(Provided data)
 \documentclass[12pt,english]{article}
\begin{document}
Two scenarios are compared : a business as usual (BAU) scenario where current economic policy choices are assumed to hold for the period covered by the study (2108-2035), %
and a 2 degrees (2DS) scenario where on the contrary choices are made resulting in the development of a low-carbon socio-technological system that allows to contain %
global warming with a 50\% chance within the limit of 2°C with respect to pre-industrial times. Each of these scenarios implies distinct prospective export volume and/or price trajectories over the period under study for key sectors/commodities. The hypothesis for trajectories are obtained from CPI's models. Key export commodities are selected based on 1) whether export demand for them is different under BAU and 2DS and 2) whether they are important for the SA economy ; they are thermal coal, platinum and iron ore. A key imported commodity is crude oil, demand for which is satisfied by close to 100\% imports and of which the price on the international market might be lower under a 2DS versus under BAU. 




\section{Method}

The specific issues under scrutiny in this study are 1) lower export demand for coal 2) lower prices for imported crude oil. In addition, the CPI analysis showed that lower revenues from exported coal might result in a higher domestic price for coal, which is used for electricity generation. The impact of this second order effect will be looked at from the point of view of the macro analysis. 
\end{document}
(End Provided data)
• What you should do: Tell how many lines in the data hold the string "where", giving the number by itself.

• Written answer: 2